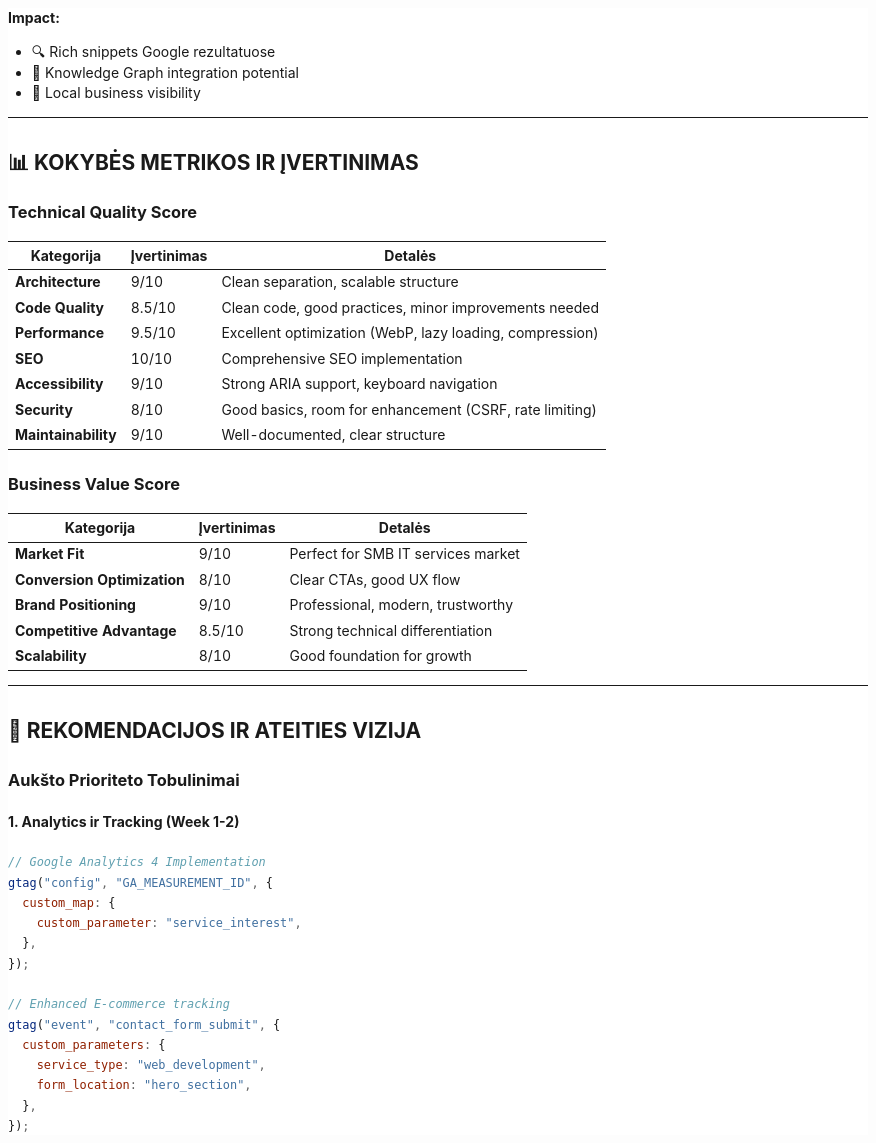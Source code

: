 **Impact:**

- 🔍 Rich snippets Google rezultatuose
- 🏢 Knowledge Graph integration potential
- 📍 Local business visibility

---

## 📊 KOKYBĖS METRIKOS IR ĮVERTINIMAS

### Technical Quality Score

| Kategorija          | Įvertinimas | Detalės                                                  |
| ------------------- | ----------- | -------------------------------------------------------- |
| **Architecture**    | 9/10        | Clean separation, scalable structure                     |
| **Code Quality**    | 8.5/10      | Clean code, good practices, minor improvements needed    |
| **Performance**     | 9.5/10      | Excellent optimization (WebP, lazy loading, compression) |
| **SEO**             | 10/10       | Comprehensive SEO implementation                         |
| **Accessibility**   | 9/10        | Strong ARIA support, keyboard navigation                 |
| **Security**        | 8/10        | Good basics, room for enhancement (CSRF, rate limiting)  |
| **Maintainability** | 9/10        | Well-documented, clear structure                         |

### Business Value Score

| Kategorija                  | Įvertinimas | Detalės                            |
| --------------------------- | ----------- | ---------------------------------- |
| **Market Fit**              | 9/10        | Perfect for SMB IT services market |
| **Conversion Optimization** | 8/10        | Clear CTAs, good UX flow           |
| **Brand Positioning**       | 9/10        | Professional, modern, trustworthy  |
| **Competitive Advantage**   | 8.5/10      | Strong technical differentiation   |
| **Scalability**             | 8/10        | Good foundation for growth         |

---

## 🚀 REKOMENDACIJOS IR ATEITIES VIZIJA

### Aukšto Prioriteto Tobulinimai

#### 1. Analytics ir Tracking (Week 1-2)

```javascript
// Google Analytics 4 Implementation
gtag("config", "GA_MEASUREMENT_ID", {
  custom_map: {
    custom_parameter: "service_interest",
  },
});

// Enhanced E-commerce tracking
gtag("event", "contact_form_submit", {
  custom_parameters: {
    service_type: "web_development",
    form_location: "hero_section",
  },
});
```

====

**Task directions:** Starting from the line containing "Optimization** | 8/10", repeat each line through the end of the entries, exactly.

**Task response:**
| **Conversion Optimization** | 8/10        | Clear CTAs, good UX flow           |
| **Brand Positioning**       | 9/10        | Professional, modern, trustworthy  |
| **Competitive Advantage**   | 8.5/10      | Strong technical differentiation   |
| **Scalability**             | 8/10        | Good foundation for growth         |

---

## 🚀 REKOMENDACIJOS IR ATEITIES VIZIJA

### Aukšto Prioriteto Tobulinimai

#### 1. Analytics ir Tracking (Week 1-2)

```javascript
// Google Analytics 4 Implementation
gtag("config", "GA_MEASUREMENT_ID", {
  custom_map: {
    custom_parameter: "service_interest",
  },
});

// Enhanced E-commerce tracking
gtag("event", "contact_form_submit", {
  custom_parameters: {
    service_type: "web_development",
    form_location: "hero_section",
  },
});
```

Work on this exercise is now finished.